A few more Naseruddin stories you’ve told me on your way back from Samarkanda.
Once Naseruddin was about to fall into a large fountain, and a passer-by saved him at the last moment. Then, every time they met, the man reminded Naseruddin how he had saved him from getting drenched in the water. Finally, unable to bear with him any longer, the Mulla took his friend to the fountain, got into the water up to his neck, and shouted: ‘Now I am as wet as I would have been if I had never seen you! Will you leave me in peace now?’
A disciple asks Naseruddin why he is blowing on his hands.
- To warm them up, of course.
After a little while, Naseruddin fills up a bowl with hot soup and starts blowing on it. The disciple asks again:
- Why do you blow on the soup?
- To cool it, of course.
- And how it is that you blow to warm up in one case and to cool down in another?
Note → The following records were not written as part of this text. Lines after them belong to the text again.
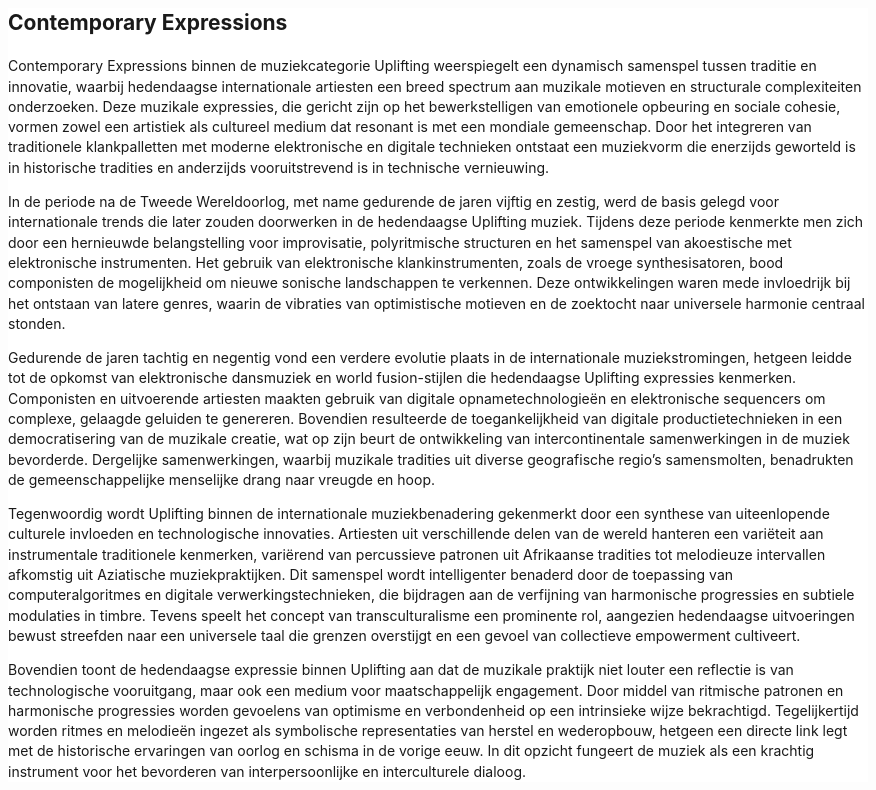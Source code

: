 ## Contemporary Expressions

Contemporary Expressions binnen de muziekcategorie Uplifting weerspiegelt een dynamisch samenspel
tussen traditie en innovatie, waarbij hedendaagse internationale artiesten een breed spectrum aan
muzikale motieven en structurale complexiteiten onderzoeken. Deze muzikale expressies, die gericht
zijn op het bewerkstelligen van emotionele opbeuring en sociale cohesie, vormen zowel een artistiek
als cultureel medium dat resonant is met een mondiale gemeenschap. Door het integreren van
traditionele klankpalletten met moderne elektronische en digitale technieken ontstaat een muziekvorm
die enerzijds geworteld is in historische tradities en anderzijds vooruitstrevend is in technische
vernieuwing.

In de periode na de Tweede Wereldoorlog, met name gedurende de jaren vijftig en zestig, werd de
basis gelegd voor internationale trends die later zouden doorwerken in de hedendaagse Uplifting
muziek. Tijdens deze periode kenmerkte men zich door een hernieuwde belangstelling voor
improvisatie, polyritmische structuren en het samenspel van akoestische met elektronische
instrumenten. Het gebruik van elektronische klankinstrumenten, zoals de vroege synthesisatoren, bood
componisten de mogelijkheid om nieuwe sonische landschappen te verkennen. Deze ontwikkelingen waren
mede invloedrijk bij het ontstaan van latere genres, waarin de vibraties van optimistische motieven
en de zoektocht naar universele harmonie centraal stonden.

Gedurende de jaren tachtig en negentig vond een verdere evolutie plaats in de internationale
muziekstromingen, hetgeen leidde tot de opkomst van elektronische dansmuziek en world fusion-stijlen
die hedendaagse Uplifting expressies kenmerken. Componisten en uitvoerende artiesten maakten gebruik
van digitale opnametechnologieën en elektronische sequencers om complexe, gelaagde geluiden te
genereren. Bovendien resulteerde de toegankelijkheid van digitale productietechnieken in een
democratisering van de muzikale creatie, wat op zijn beurt de ontwikkeling van intercontinentale
samenwerkingen in de muziek bevorderde. Dergelijke samenwerkingen, waarbij muzikale tradities uit
diverse geografische regio’s samensmolten, benadrukten de gemeenschappelijke menselijke drang naar
vreugde en hoop.

Tegenwoordig wordt Uplifting binnen de internationale muziekbenadering gekenmerkt door een synthese
van uiteenlopende culturele invloeden en technologische innovaties. Artiesten uit verschillende
delen van de wereld hanteren een variëteit aan instrumentale traditionele kenmerken, variërend van
percussieve patronen uit Afrikaanse tradities tot melodieuze intervallen afkomstig uit Aziatische
muziekpraktijken. Dit samenspel wordt intelligenter benaderd door de toepassing van
computeralgoritmes en digitale verwerkingstechnieken, die bijdragen aan de verfijning van
harmonische progressies en subtiele modulaties in timbre. Tevens speelt het concept van
transculturalisme een prominente rol, aangezien hedendaagse uitvoeringen bewust streefden naar een
universele taal die grenzen overstijgt en een gevoel van collectieve empowerment cultiveert.

Bovendien toont de hedendaagse expressie binnen Uplifting aan dat de muzikale praktijk niet louter
een reflectie is van technologische vooruitgang, maar ook een medium voor maatschappelijk
engagement. Door middel van ritmische patronen en harmonische progressies worden gevoelens van
optimisme en verbondenheid op een intrinsieke wijze bekrachtigd. Tegelijkertijd worden ritmes en
melodieën ingezet als symbolische representaties van herstel en wederopbouw, hetgeen een directe
link legt met de historische ervaringen van oorlog en schisma in de vorige eeuw. In dit opzicht
fungeert de muziek als een krachtig instrument voor het bevorderen van interpersoonlijke en
interculturele dialoog.

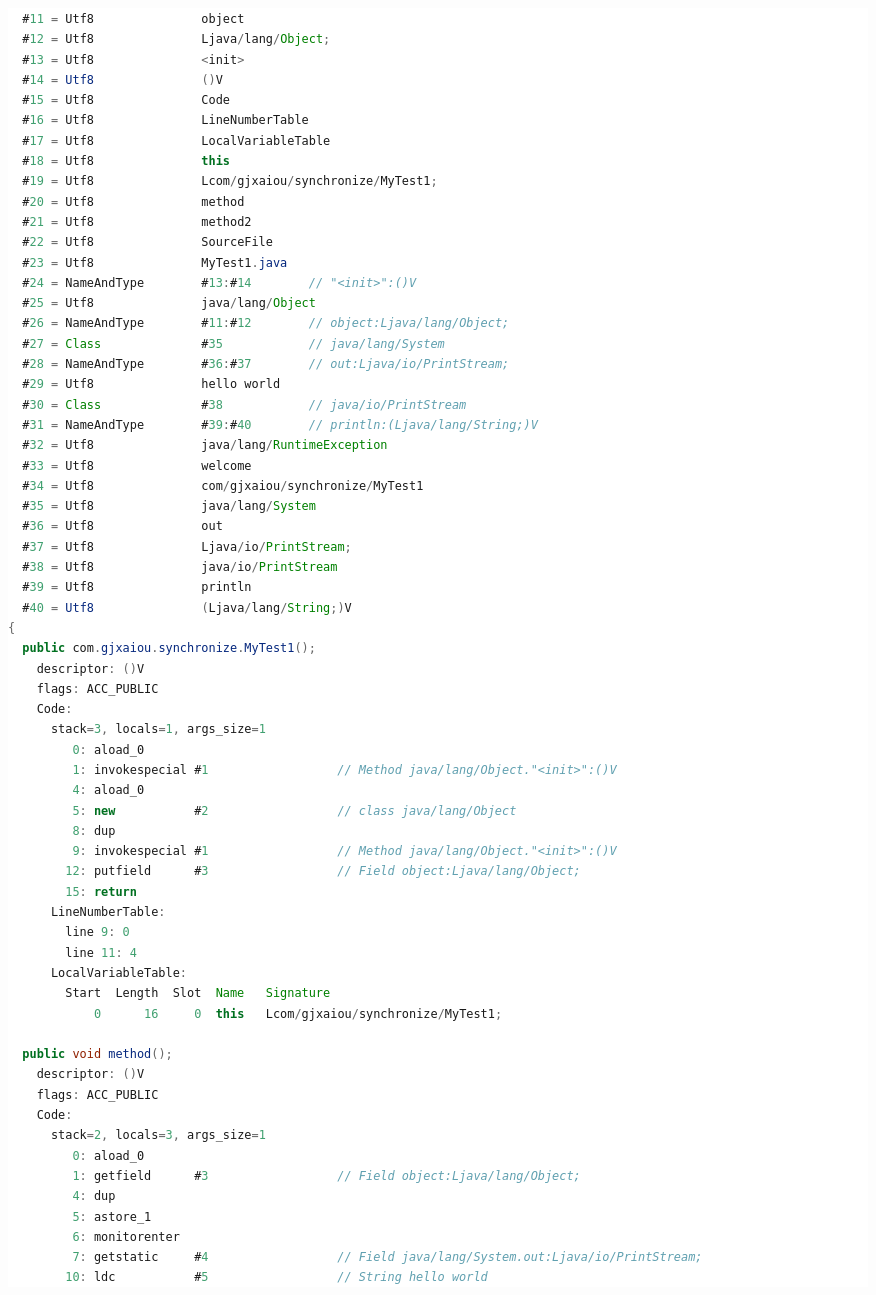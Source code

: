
 ```java
  #11 = Utf8               object
  #12 = Utf8               Ljava/lang/Object;
  #13 = Utf8               <init>
  #14 = Utf8               ()V
  #15 = Utf8               Code
  #16 = Utf8               LineNumberTable
  #17 = Utf8               LocalVariableTable
  #18 = Utf8               this
  #19 = Utf8               Lcom/gjxaiou/synchronize/MyTest1;
  #20 = Utf8               method
  #21 = Utf8               method2
  #22 = Utf8               SourceFile
  #23 = Utf8               MyTest1.java
  #24 = NameAndType        #13:#14        // "<init>":()V
  #25 = Utf8               java/lang/Object
  #26 = NameAndType        #11:#12        // object:Ljava/lang/Object;
  #27 = Class              #35            // java/lang/System
  #28 = NameAndType        #36:#37        // out:Ljava/io/PrintStream;
  #29 = Utf8               hello world
  #30 = Class              #38            // java/io/PrintStream
  #31 = NameAndType        #39:#40        // println:(Ljava/lang/String;)V
  #32 = Utf8               java/lang/RuntimeException
  #33 = Utf8               welcome
  #34 = Utf8               com/gjxaiou/synchronize/MyTest1
  #35 = Utf8               java/lang/System
  #36 = Utf8               out
  #37 = Utf8               Ljava/io/PrintStream;
  #38 = Utf8               java/io/PrintStream
  #39 = Utf8               println
  #40 = Utf8               (Ljava/lang/String;)V
{
  public com.gjxaiou.synchronize.MyTest1();
    descriptor: ()V
    flags: ACC_PUBLIC
    Code:
      stack=3, locals=1, args_size=1
         0: aload_0
         1: invokespecial #1                  // Method java/lang/Object."<init>":()V
         4: aload_0
         5: new           #2                  // class java/lang/Object
         8: dup
         9: invokespecial #1                  // Method java/lang/Object."<init>":()V
        12: putfield      #3                  // Field object:Ljava/lang/Object;
        15: return
      LineNumberTable:
        line 9: 0
        line 11: 4
      LocalVariableTable:
        Start  Length  Slot  Name   Signature
            0      16     0  this   Lcom/gjxaiou/synchronize/MyTest1;

  public void method();
    descriptor: ()V
    flags: ACC_PUBLIC
    Code:
      stack=2, locals=3, args_size=1
         0: aload_0
         1: getfield      #3                  // Field object:Ljava/lang/Object;
         4: dup
         5: astore_1
         6: monitorenter
         7: getstatic     #4                  // Field java/lang/System.out:Ljava/io/PrintStream;
        10: ldc           #5                  // String hello world
```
- Because my hands are not my soup.
Once Naseruddin asked a rich man for money.
- What do you want it for?
- To buy an elephant.
- If you have no money, how will you maintain the elephant?
- I have asked you for money, not for advice.
Naseruddin had two wives, one much older than the other.
‘Which of us you love more?’, asked the older wife.
‘I love you both equally’, answered Naseruddin wisely.
‘If both of us were caught in a shipwreck in the sea, which of us would you save first?’
‘You know how to swim, don’t you?’ answered Naseruddin.
Naseruddin had lost his donkey. While he was looking for it, he kept repeating, ‘Thank God, thank God.’
- Why do you thank God?’ people asked him.
- Because if I had been riding my donkey, I would have been lost myself.’
On another day, Naseruddin lost his donkey again, but was doing nothing to find it. People told him:
- You need your donkey, because you are always represented with your donkey, and without it nobody will recognise you.
- That means that my donkey is famous because of me.
- Exactly so.
- Then go and tell my donkey that if it does not come back, it’ll get none of the fame it gets with me, and it’ll come back at once.
Once a man asked the Mulla to write a letter for him. ‘Where is the letter to be sent?’ asked the Mulla. ‘To Bagdad’ answered the man. ‘But I cannot go to Bagdad’ objected the Mulla. ‘You don’t need to go to Bagdad, only the letter will go’ explained the man. But Naseruddin explained in his turn, ‘My handwriting is very bad, so I will have to go to Bagdad to read it our to them.’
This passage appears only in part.